Since March 2019, all applicants who file Form I-539 Application To Extend or Change Nonimmigrant Status have been required to appear for biometrics appointments so that US Citizenship & Immigration Services (USCIS) can compare their biometric data against their identity documents and forward the data to the FBI for security screenings.

Why Is USCIS Taking Fingerprints from Applicants for Temporary Status?  According to USCIS, this new biometric requirement is to aid in identifying threats to public safety and national security, and to protect the integrity of the immigration system under President Trump’s Protecting the Nation From Foreign Terrorist Entry into the United States executive order.  There are no exemptions:  minors, including infants, and the elderly are required to comply.
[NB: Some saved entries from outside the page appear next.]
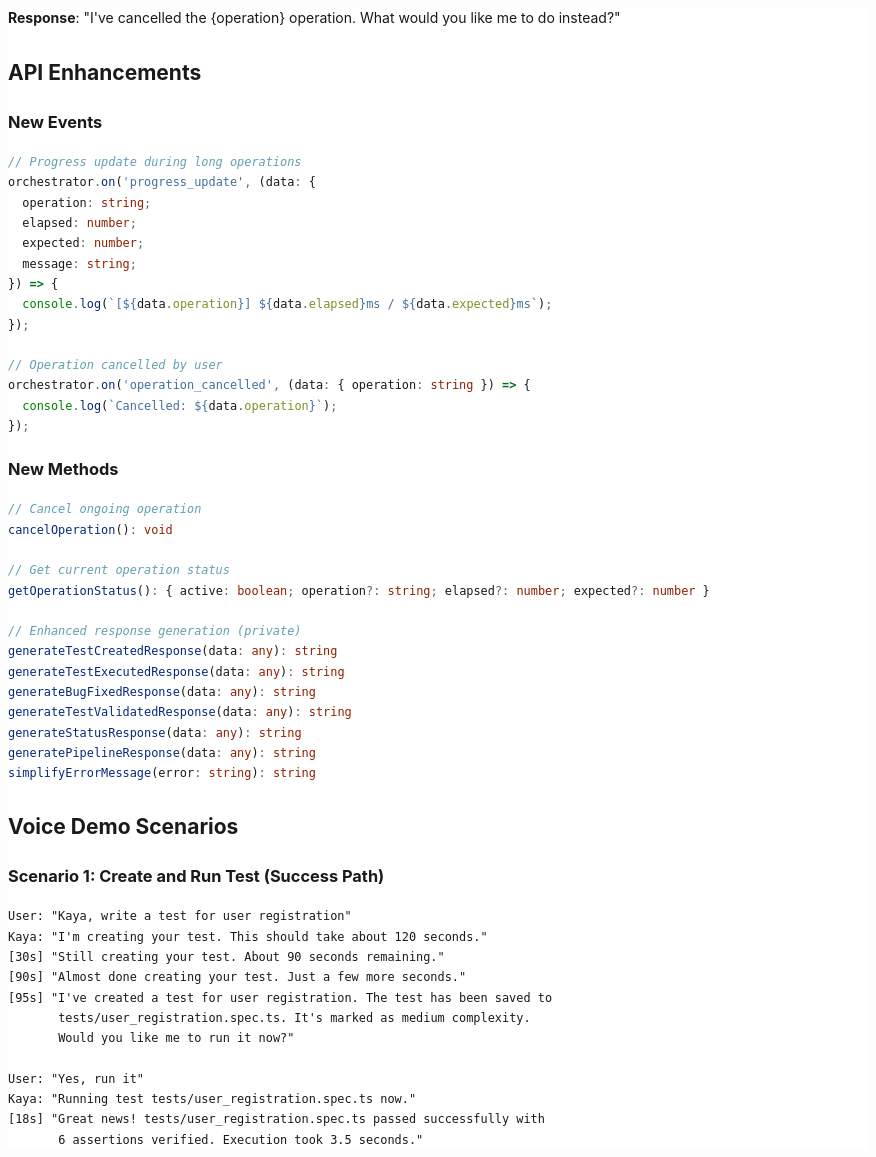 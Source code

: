 **Response**: "I've cancelled the {operation} operation. What would you like me to do instead?"

## API Enhancements

### New Events

```typescript
// Progress update during long operations
orchestrator.on('progress_update', (data: {
  operation: string;
  elapsed: number;
  expected: number;
  message: string;
}) => {
  console.log(`[${data.operation}] ${data.elapsed}ms / ${data.expected}ms`);
});

// Operation cancelled by user
orchestrator.on('operation_cancelled', (data: { operation: string }) => {
  console.log(`Cancelled: ${data.operation}`);
});
```

### New Methods

```typescript
// Cancel ongoing operation
cancelOperation(): void

// Get current operation status
getOperationStatus(): { active: boolean; operation?: string; elapsed?: number; expected?: number }

// Enhanced response generation (private)
generateTestCreatedResponse(data: any): string
generateTestExecutedResponse(data: any): string
generateBugFixedResponse(data: any): string
generateTestValidatedResponse(data: any): string
generateStatusResponse(data: any): string
generatePipelineResponse(data: any): string
simplifyErrorMessage(error: string): string
```

## Voice Demo Scenarios

### Scenario 1: Create and Run Test (Success Path)

```
User: "Kaya, write a test for user registration"
Kaya: "I'm creating your test. This should take about 120 seconds."
[30s] "Still creating your test. About 90 seconds remaining."
[90s] "Almost done creating your test. Just a few more seconds."
[95s] "I've created a test for user registration. The test has been saved to
       tests/user_registration.spec.ts. It's marked as medium complexity.
       Would you like me to run it now?"

User: "Yes, run it"
Kaya: "Running test tests/user_registration.spec.ts now."
[18s] "Great news! tests/user_registration.spec.ts passed successfully with
       6 assertions verified. Execution took 3.5 seconds."
```
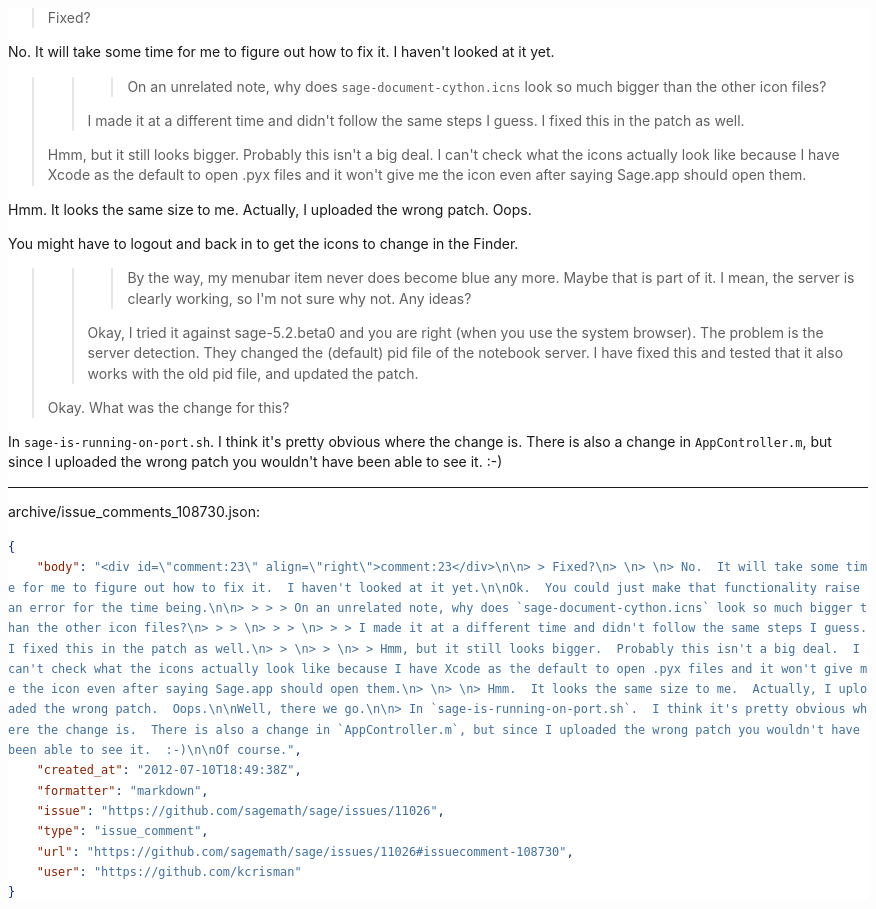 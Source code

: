 > 
> Fixed?

No.  It will take some time for me to figure out how to fix it.  I haven't looked at it yet.

> > > On an unrelated note, why does `sage-document-cython.icns` look so much bigger than the other icon files?
> > 
> > 
> > I made it at a different time and didn't follow the same steps I guess.  I fixed this in the patch as well.
> 
> 
> Hmm, but it still looks bigger.  Probably this isn't a big deal.  I can't check what the icons actually look like because I have Xcode as the default to open .pyx files and it won't give me the icon even after saying Sage.app should open them.

Hmm.  It looks the same size to me.  Actually, I uploaded the wrong patch.  Oops.

You might have to logout and back in to get the icons to change in the Finder.  

> > > By the way, my menubar item never does become blue any more.  Maybe that is part of it.  I mean, the server is clearly working, so I'm not sure why not.  Any ideas?
> > 
> > 
> > Okay, I tried it against sage-5.2.beta0 and you are right (when you use the system browser).  The problem is the server detection.  They changed the (default) pid file of the notebook server.  I have fixed this and tested that it also works with the old pid file, and updated the patch.
> 
> Okay.  What was the change for this?

In `sage-is-running-on-port.sh`.  I think it's pretty obvious where the change is.  There is also a change in `AppController.m`, but since I uploaded the wrong patch you wouldn't have been able to see it.  :-)



---

archive/issue_comments_108730.json:
```json
{
    "body": "<div id=\"comment:23\" align=\"right\">comment:23</div>\n\n> > Fixed?\n> \n> \n> No.  It will take some time for me to figure out how to fix it.  I haven't looked at it yet.\n\nOk.  You could just make that functionality raise an error for the time being.\n\n> > > > On an unrelated note, why does `sage-document-cython.icns` look so much bigger than the other icon files?\n> > > \n> > > \n> > > I made it at a different time and didn't follow the same steps I guess.  I fixed this in the patch as well.\n> > \n> > \n> > Hmm, but it still looks bigger.  Probably this isn't a big deal.  I can't check what the icons actually look like because I have Xcode as the default to open .pyx files and it won't give me the icon even after saying Sage.app should open them.\n> \n> \n> Hmm.  It looks the same size to me.  Actually, I uploaded the wrong patch.  Oops.\n\nWell, there we go.\n\n> In `sage-is-running-on-port.sh`.  I think it's pretty obvious where the change is.  There is also a change in `AppController.m`, but since I uploaded the wrong patch you wouldn't have been able to see it.  :-)\n\nOf course.",
    "created_at": "2012-07-10T18:49:38Z",
    "formatter": "markdown",
    "issue": "https://github.com/sagemath/sage/issues/11026",
    "type": "issue_comment",
    "url": "https://github.com/sagemath/sage/issues/11026#issuecomment-108730",
    "user": "https://github.com/kcrisman"
}
```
What Impact Will This Have on Processing Times?  Many nonimmigrants use Form I‑539 to change or extend status without having to leave the US, including the spouses and children of professional workers in H-1B or L-1 status.  Within certain criteria, these H-4 and L-2 spouses are eligible to apply for Employment Authorization Documents (EADs) that are valid for up to two years at a time.  Spouses frequently file their EAD applications along with their Forms I-539 in order to extend both status and employment authorization at the same time.  The new biometrics requirement has added months of processing time to both types of applications because:

  • USCIS no longer extends its prior courtesy of adjudicating dependent applications within 15 days when an employer filed its own petition requesting premium processing on behalf of the H‑1B or L‑1 worker; and
  • Adjudication is now dependent on security screenings conducted by an outside agency (the FBI). As a result, what once took 15 days is now taking 3 months, and counting.

Because the biometrics requirement is relatively new, processing data is insufficient to get a good sense of how much longer than 3 months these applications may take.  However, USCIS Service Centers are currently reporting processing times of 2.5 to 8.5 months.  Whether this broad time range will match actual practice remains to be seen.

How Will Dependents Show Ongoing Status and Employment Authorization to Driver’s License Offices and Employers?  If logistics or finances are not a consideration, it may become more appealing for dependents to renew their visas abroad, based on the principal worker’s already extended status, rather than filing extension applications with USCIS.  The majority of visa applications at U.S. consulates are processed within 2 weeks, and when dependents return to the US with their new visas, their status is automatically extended on admission.  However, in a relatively small – but growing – number of cases, “administrative processing” may delay visa issuance for up to 6 weeks or longer.

Even with quick visa issuance, it is not clear whether a spouse’s EAD renewal application, which must still be filed with USCIS after the spouse re-enters the US, will be processed any faster than if the spouse simply remained in the US and filed both EAD and extension applications with USCIS.  Therefore, H-4 and L-2 nonimmigrant spouses who are considering this alternative should consult with an immigration attorney to determine the best strategy to accomplish their desired outcome.